The death in exile of James II in 1701 was hastened by an English intelligence coup involving his former Secretary of State Lord Melfort, whom James had allowed back to Saint-Germain from provincial exile in 1697 and restored to favour as gentleman of the bedchamber. In 1701 a French messenger mistakenly delivered a letter written by Melfort to his brother Lord Perth to the English court at Whitehall instead. The letter contained secret details about Jacobite supporters in Scotland and discussed the possibility of a French invasion. Seizing this unexpected opportunity to embarrass both James and Louis, William ordered the publication of the letter. Versailles was so furious that it accused Melfort of having deliberately sent the letter to Whitehall in the hope of provoking another war between France and England. James was so shocked when told of the letter’s publication that he suffered a stroke from which he never fully recovered. At Louis XIV’s insistence, the unfortunate Melfort was once again banished to provincial exile.

Within a year, for reasons unconnected with Melfort’s letter, England and France were once again in conflict with the outbreak of the War of the Spanish Succession (1702–14), a further episode in the long-drawn-out struggle to contain the power of Louis XIV’s France that had dominated European politics for almost half a century. For much of the war the armies of England and its allies, under the leadership until 1711 of the Duke of Marlborough, the British commander-in-chief (‘captain-general’), triumphed over those of Louis XIV. The Battle of Blenheim in Bavaria in 1704 was both the first great English land victory on the Continent since the Hundred Years War and Louis XIV’s first decisive defeat. Marlborough was given the royal estate at Woodstock and a blank cheque to construct on it the great palace named after his victory. ‘For a time’, writes the historian Mark Kishlansky, ‘Marlborough was the most famous man in the world.’ He won further decisive victories at Ramillies in 1706, which enabled him to take possession of the Spanish Netherlands in a lightning campaign, and at Oudenarde in 1708, a battle which ended all prospect of a French invasion of the Dutch Republic.

Good intelligence, as well as Marlborough’s inspired generalship, contributed to Allied victories. Unlike British intelligence successes in the Nine Years War, however, those in the War of the Spanish Succession owed nothing to the monarch. Intelligence was beyond the mental horizons of William’s successor, Queen Anne. As her confidante, the Duchess of Marlborough, complained, Anne’s mind was so taken up with ‘ceremonies and customs of courts and such like insignificant trifles’ that her chief topics of conversation were ‘fashions and rules of precedence’. Though only thirty-seven when she became queen, Anne had to be carried to her coronation in a sedan chair, prematurely aged by seventeen pregnancies, all of which had ended tragically in miscarriages, still births or the birth of babies who died in infancy. Her pleasures were limited to dining and gambling.
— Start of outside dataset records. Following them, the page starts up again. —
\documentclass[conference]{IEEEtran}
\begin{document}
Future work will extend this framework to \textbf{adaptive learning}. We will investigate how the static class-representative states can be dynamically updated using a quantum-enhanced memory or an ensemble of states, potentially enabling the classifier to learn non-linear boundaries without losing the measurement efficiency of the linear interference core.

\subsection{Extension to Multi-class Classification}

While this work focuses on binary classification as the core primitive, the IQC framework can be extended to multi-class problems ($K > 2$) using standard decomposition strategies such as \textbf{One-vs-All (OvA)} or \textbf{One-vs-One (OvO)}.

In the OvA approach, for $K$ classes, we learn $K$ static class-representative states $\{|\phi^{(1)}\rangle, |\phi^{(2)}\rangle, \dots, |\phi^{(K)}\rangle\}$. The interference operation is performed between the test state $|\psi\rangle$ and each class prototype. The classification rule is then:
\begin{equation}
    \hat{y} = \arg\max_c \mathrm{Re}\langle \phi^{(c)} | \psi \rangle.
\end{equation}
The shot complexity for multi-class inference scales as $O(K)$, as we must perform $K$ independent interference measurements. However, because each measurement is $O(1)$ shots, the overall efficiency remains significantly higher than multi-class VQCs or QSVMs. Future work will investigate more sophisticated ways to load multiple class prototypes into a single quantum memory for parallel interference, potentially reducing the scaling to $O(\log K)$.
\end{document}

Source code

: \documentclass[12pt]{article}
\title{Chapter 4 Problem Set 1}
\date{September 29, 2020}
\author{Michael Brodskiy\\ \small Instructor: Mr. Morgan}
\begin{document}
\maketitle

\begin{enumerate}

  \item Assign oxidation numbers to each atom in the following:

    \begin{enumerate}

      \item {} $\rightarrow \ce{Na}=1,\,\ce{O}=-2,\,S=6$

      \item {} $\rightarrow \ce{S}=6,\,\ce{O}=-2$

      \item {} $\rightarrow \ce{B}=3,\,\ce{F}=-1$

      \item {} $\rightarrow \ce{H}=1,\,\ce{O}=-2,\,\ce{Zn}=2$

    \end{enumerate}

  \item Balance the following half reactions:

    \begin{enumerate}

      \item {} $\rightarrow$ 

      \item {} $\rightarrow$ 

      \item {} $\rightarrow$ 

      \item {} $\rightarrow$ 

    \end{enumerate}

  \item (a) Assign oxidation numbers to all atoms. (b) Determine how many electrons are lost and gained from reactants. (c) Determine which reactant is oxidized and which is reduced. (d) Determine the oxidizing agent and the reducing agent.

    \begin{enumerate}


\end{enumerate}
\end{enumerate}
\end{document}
The moving force in English intelligence during Anne’s reign (1702–14) was the Duke of Marlborough. The latest and best biography of Marlborough, by the military historian Richard Holmes, concludes that ‘The acquisition and analysis of intelligence underlay everything he did.’ When Marlborough assumed command of the Allied army in the Low Countries in April 1702, he appointed William (later General Earl) Cadogan his quartermaster-general; unofficially, he was also Marlborough’s intelligence chief – the first appointed by any English general. Cadogan was an excellent linguist, fluent in French, Dutch and German. While leading a reconnaissance expedition near Tournai in July 1706, he was taken prisoner by a French cavalry patrol. Aware of Marlborough’s high regard for him, the French chivalrously released him in a prisoner exchange. Lord Strafford claimed that the Dutch Grand Pensionary, Heinsius, had told him: ‘If you want to have a Duke of Marlborough, you need a Cadogan.’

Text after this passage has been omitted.